Verhaltensweisen „segnen”, d.h. „bene-dicere” = gut-heißen zu lassen- Meiner Meinung nach verweist Zulehner hier auf ein sehr interessantes Phänomen.

Dieses Verlangen nach „Segen” geht — nebenbei bemerkt — nicht nur von den „Leuten” aus, sondern gar nicht selten auch von Trägern politischer oder sonstiger Macht, die sonst gar nicht religiös sind. Auch sie wollen sich ihre Verhaltensweisen und Ziele von der Kirche absegnen lassen oder legen höchsten Wert darauf, daß die kirchliche Leitung nichts dagegen sagt.

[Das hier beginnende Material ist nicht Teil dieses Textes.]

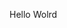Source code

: Hello Wolrd












































































































































































































































































































































































































































































































































































































































































































































































































































































































































































































































































































































































































































































































































































































































































































































































































































































































































































































































































































































































































































































































































































































































































































































































































































































































































































































































































































































































































































































































































































































































































































































































































































































































































































































































































































































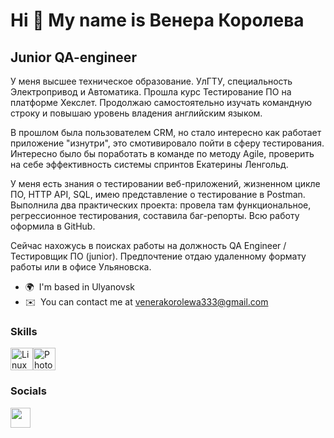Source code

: Hi 👋 My name is Венера Королева
================================

Junior QA-engineer
------------------
У меня высшее техническое образование. УлГТУ, специальность Электропривод и Автоматика. Прошла курс Тестирование ПО на платформе Хекслет. Продолжаю самостоятельно изучать командную строку и повышаю уровень владения английским языком.

В прошлом была пользователем CRM, но стало интересно как работает приложение "изнутри", это смотивировало пойти в сферу тестирования. 
Интересно было бы поработать в команде по методу Agile, проверить на себе эффективность системы спринтов Екатерины Ленгольд.

У меня есть знания о тестировании веб-приложений, жизненном цикле ПО, HTTP API, SQL, имею представление о тестирование в Postman. Выполнила два практических проекта: провела там функциональное, регрессионное тестирования, составила баг-репорты. Всю работу оформила в GitHub.

Сейчас нахожусь в поисках работы на должность QA Engineer / Тестировщик ПО (junior). Предпочтение отдаю удаленному формату работы или в офисе Ульяновска.  

* 🌍  I'm based in Ulyanovsk
* ✉️  You can contact me at [venerakorolewa333@gmail.com](mailto:venerakorolewa333@gmail.com)

### Skills


<p align="left">
<a href="https://www.linux.org" target="_blank" rel="noreferrer"><img src="https://raw.githubusercontent.com/danielcranney/readme-generator/main/public/icons/skills/linux-colored.svg" width="36" height="36" alt="Linux" /></a><a href="https://www.adobe.com/uk/products/photoshop.html" target="_blank" rel="noreferrer"><img src="https://raw.githubusercontent.com/danielcranney/readme-generator/main/public/icons/skills/photoshop-colored.svg" width="36" height="36" alt="Photoshop" /></a>
</p>


### Socials

<p align="left"> <a href="https://www.github.com/Yawerica" target="_blank" rel="noreferrer"> <picture> <source media="(prefers-color-scheme: dark)" srcset="https://raw.githubusercontent.com/danielcranney/readme-generator/main/public/icons/socials/github-dark.svg" /> <source media="(prefers-color-scheme: light)" srcset="https://raw.githubusercontent.com/danielcranney/readme-generator/main/public/icons/socials/github.svg" /> <img src="https://raw.githubusercontent.com/danielcranney/readme-generator/main/public/icons/socials/github.svg" width="32" height="32" /> </picture> </a></p>
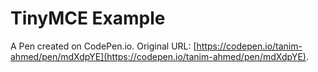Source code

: # TinyMCE Example

A Pen created on CodePen.io. Original URL: [https://codepen.io/tanim-ahmed/pen/mdXdpYE](https://codepen.io/tanim-ahmed/pen/mdXdpYE).

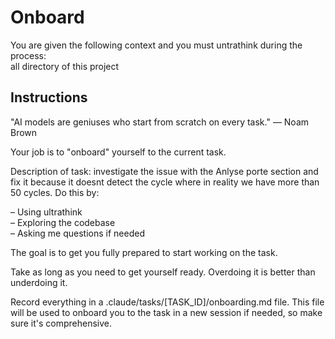 # Onboard

You are given the following context and you must untrathink during the process:  
all directory of this project


## Instructions

"AI models are geniuses who start from scratch on every task." — Noam Brown

Your job is to "onboard" yourself to the current task.

Description of task: 
investigate the issue with  the Anlyse porte section and fix it because it doesnt detect the cycle where in reality we have more than 50 cycles.
Do this by:

– Using ultrathink  
– Exploring the codebase  
– Asking me questions if needed  

The goal is to get you fully prepared to start working on the task.

Take as long as you need to get yourself ready. Overdoing it is better than underdoing it.

Record everything in a .claude/tasks/[TASK_ID]/onboarding.md file. This file will be used to onboard you to the task in a new session if needed, so make sure it's comprehensive.
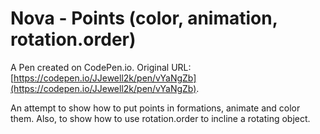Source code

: # Nova - Points (color, animation, rotation.order)

A Pen created on CodePen.io. Original URL: [https://codepen.io/JJewell2k/pen/vYaNgZb](https://codepen.io/JJewell2k/pen/vYaNgZb).

An attempt to show how to put points in formations, animate and color them. Also, to show how to use rotation.order to incline a rotating object.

Es ist für die kirchliche Leitung nicht immer leicht, festzustellen, wo sie — oft unter massivem Druck — segnen oder den Segen verweigern soll.

Durch ein falsches Verlangen nach Segen kann auch, wie Zulehner an mehreren Stellen nachweist, die befreiende Dimension des christlichen Glaubens verloren gehen. Christlicher Glaube segnet nicht alles ab, sondern fordert auch Umkehr und Veränderung als notwendigen Weg zum Heil.

Die „kleine Lebenswelt” wird von den Österreichern als sehr wichtig eingeschätzt. Unter „kleiner Lebenswelt” versteht Zulehner vor allem das Netz von überschaubaren Beziehungen: Familie — Freunde — Kinder — Ehe. Von der „kleinen Lebenswelt” erwarten die Menschen vor allem „ihr Zuhause” und das Glück ihres Lebens.

Die Kirche hat diese „kleine Lebenswelt” — speziell durch die Festigung der Beziehungen in Ehe und Familie — immer sehr gefördert.

Gegenwärtig gibt es bezüglich dieser „kleinen Lebenswelten” unterschiedliche Tendenzen und Probleme. Enttäuscht von der Anonymität und den Zwängen der Gesellschaft nehmen viele Zuflucht in diese kleine Welt. Ähnliche Vorgänge gibt es in der Kirche — die Flucht in die kleinen Gruppen.

Dabei wird einmal übersehen, daß diese kleine Lebenswelt auf vielfältige Weise von den Großinstitutionen und gesellschaftlichen Vorgängen mitgestaltet wird und gar nicht in sich und losgelöst existieren kann, und zum anderen, daß diese kleine Lebenswelt, die oft nur aus der „Kleinstfamilie” besteht, völlig überfordert wird. Eine radikale Krise gerade dieser kleinen Lebenswelt ist die Folge.

Aus dieser Diagnose ergeben sich wichtige Aufgaben. Auch die größeren Institutionen und Lebenseinheiten müssen Chancen für ein erfülltes Leben bieten. Die Flucht ins Private ist keine Lösung. Es bedarf des Engagements auch für die „große Lebenswelt”, zumal ja in ihr die Bedingungen geschaffen werden, damit die sogenannten „kleinen Lebenswelten” die berechtigten Hoffnungen erfüllen können. Dies hat auch für das Leben in der Kirche Konsequenzen.

In dieser Umfrage wurde bedauerlicherweise die sehr entscheidende Frage: „Für wen halten die Leute den Menschensohn?” ausgeklammert. Das Evangelium ist wesentlich das „Evangelium von Jesus Christus, dem Sohn Gottes” (Mk 1,1). Und gerade der Glaube an Jesus Christus scheint sich, wie eine ähnliche Umfrage in der Bundesrepublik zeigt, in besonderer Weise aufzulösen. Zunahme der Religion bedeutet auch in Österreich nicht mehr automatisch Zunahme des christlichen Glaubens.

RELIGION IM LEBEN DER ÖSTERREICHER - Dokumentation einer Umfrage. Von Paul M. Zulehner, Verlag Herder, Wien 1982. 220 Seiten, kart., öS 168,-. LEUTERELIGION - Eine neue Gestalt des Christentums auf dem Weg durch die 80er Jahre? Von Paul M. Zulehner, Verlag Herder, Wien 1982. 100 Seiten, kart., öS 110,-.

Der Autor ist Geistlicher Assistent der Katholischen Aktion Österreichs und des österreichischen Katholikentages.